Animación delicada y triste
'El pan de la guerra' cuenta la historia de una cría acorralada en el Kabul talibán. Ojalá que tenga larga vida en una cartelera llena
En Las palmeras salvajes, esa novela de Faulkner (¿alguien sigue leyendo a ese escritor tan árido y magistral?) que Borges tradujo al castellano —incluso sugieren algunos eruditos que su versión es excesivamente libre—, un personaje decidía al final que entre la pena y la nada, elegía la pena. Dos opciones muy crudas. Yo siento pena cuando constato la nada. Me ocurre al visitar los cines entre semana, porque no hay ni dios. Solo algunos náufragos de mi edad e incluso más viejos. De lunes a viernes hay salas en las que ya no existe ni la taquilla. Compras la entrada en el bar. Por ello, tengo una sensación alucinógena cuando un lunes, en la primera sesión, constato que hay una fila numerosa esperando su turno en la taquilla. Se me evapora la pena ante la nada. Pero no es un milagro. Simplemente que se celebra la Fiesta del Cine, donde las entradas rebajan su precio hasta los 2, 90 euros. Conclusión esperanzadora: queda mucha gente que prefiere ver el cine en su lugar natural y ancestral. El problema es el dinero. Como siempre. Pero ahora más.
EL PAN DE LA GUERRA
Dirección: Nora Twomey.
Intérpretes: Saara Chaudry, Soma Chhaya, Noorin Gulamgaus, Laara Sadiq.
Animación.
Género: drama. Irlanda, 2018.
Duración: 94 minutos.
Y está claro que la industria sobrevive, o le salen inmejorablemente las cuentas gracias a los cansinos superhéroes, el cine de animación o el viejo y triunfante catálogo de la factoría Disney interpretado ahora por seres de carne y hueso. Sin embargo, se estrenan cantidad de películas.

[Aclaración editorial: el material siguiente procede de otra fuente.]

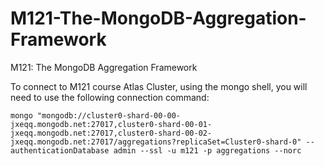 # M121-The-MongoDB-Aggregation-Framework
M121: The MongoDB Aggregation Framework

To connect to M121 course Atlas Cluster, using the mongo shell, you will need to use the following connection command:

    mongo "mongodb://cluster0-shard-00-00-jxeqq.mongodb.net:27017,cluster0-shard-00-01-jxeqq.mongodb.net:27017,cluster0-shard-00-02-jxeqq.mongodb.net:27017/aggregations?replicaSet=Cluster0-shard-0" --authenticationDatabase admin --ssl -u m121 -p aggregations --norc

Con vida efímera la mayoría de ellas. O inexistente. Ni siquiera le da tiempo a ser testimonial de cierto tipo de cine. Que le pregunten a los distribuidores que rastreaban incansablemente en el catálogo de los festivales de cine.
El pan de la guerra pertenece al género del dibujo animado. Ojalá que tenga larga vida. Es bonita y sensible. También muy triste. Cómo no serlo al contar la historia de una cría permanentemente acorralada en el Kabul de los talibanes, intolerante y salvaje, sin el menor respeto no ya hacia los disidentes, que tienen que hacerse invisibles, mudos y sordos si no quieren ser exterminados, sino también para los más débiles, los tullidos, las mujeres, niñas a las que destinan marido sin la menor posibilidad de elección. La protagonista, en nombre de la supervivencia y siguiendo la pista de su encarcelado padre, debe disfrazarse de niño y refugiarse ante el horror cotidiano escuchando cuentos y leyendas orales presididos por la lírica, con capacidad para hacer soñar.

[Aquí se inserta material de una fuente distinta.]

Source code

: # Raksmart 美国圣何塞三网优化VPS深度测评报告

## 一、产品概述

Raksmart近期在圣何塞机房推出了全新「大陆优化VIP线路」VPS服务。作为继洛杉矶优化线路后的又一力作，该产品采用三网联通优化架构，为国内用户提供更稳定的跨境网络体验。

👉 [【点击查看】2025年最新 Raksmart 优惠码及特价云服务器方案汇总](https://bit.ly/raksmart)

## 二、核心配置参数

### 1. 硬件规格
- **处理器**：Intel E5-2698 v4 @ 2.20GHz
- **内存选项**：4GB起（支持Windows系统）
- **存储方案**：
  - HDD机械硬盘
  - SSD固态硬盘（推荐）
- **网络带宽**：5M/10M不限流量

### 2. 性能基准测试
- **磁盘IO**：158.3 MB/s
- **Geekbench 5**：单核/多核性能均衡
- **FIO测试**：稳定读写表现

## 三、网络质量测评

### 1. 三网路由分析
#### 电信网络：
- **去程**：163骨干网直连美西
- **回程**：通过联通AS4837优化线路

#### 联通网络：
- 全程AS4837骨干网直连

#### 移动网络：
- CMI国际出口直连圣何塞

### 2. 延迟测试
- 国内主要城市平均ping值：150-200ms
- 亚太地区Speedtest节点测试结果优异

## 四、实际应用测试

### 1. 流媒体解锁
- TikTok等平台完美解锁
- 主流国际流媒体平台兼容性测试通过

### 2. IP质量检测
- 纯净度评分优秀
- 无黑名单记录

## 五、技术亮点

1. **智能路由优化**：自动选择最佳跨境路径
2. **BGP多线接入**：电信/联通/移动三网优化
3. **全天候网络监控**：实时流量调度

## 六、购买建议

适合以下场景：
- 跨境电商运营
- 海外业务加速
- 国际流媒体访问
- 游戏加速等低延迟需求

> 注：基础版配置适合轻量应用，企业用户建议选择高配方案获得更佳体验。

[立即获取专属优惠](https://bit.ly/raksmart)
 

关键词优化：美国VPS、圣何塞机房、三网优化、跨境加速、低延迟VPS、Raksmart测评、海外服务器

La produce el estudio irlandés Cartoon Saloon. Es la primera película que veo de ellos. Me cuentan opiniones fiables que es hermoso todo lo que han hecho, que están especializados en leyendas celtas, que siempre tienen un punto trágico, lo cual es un impedimento para esos éxitos taquilleros que están calculados al milímetro. Y está muy bien que la productora Pixar, tan innovadora en este tipo de cine y frecuentemente genial, arrase comercialmente y contente a los paladares más críticos. Pero no es obligatoria su firma para que el cine de animación, pensando también en un público adulto, mantenga un alto nivel de calidad en Japón, Irlanda, Bélgica o Francia. También en España. Eran tan atractivas como amargas Arrugas y Buñuel en el laberinto de las tortugas. Y la próxima semana llega Toy Story 4. Y los fans de esta impagable saga se relamen anticipadamente.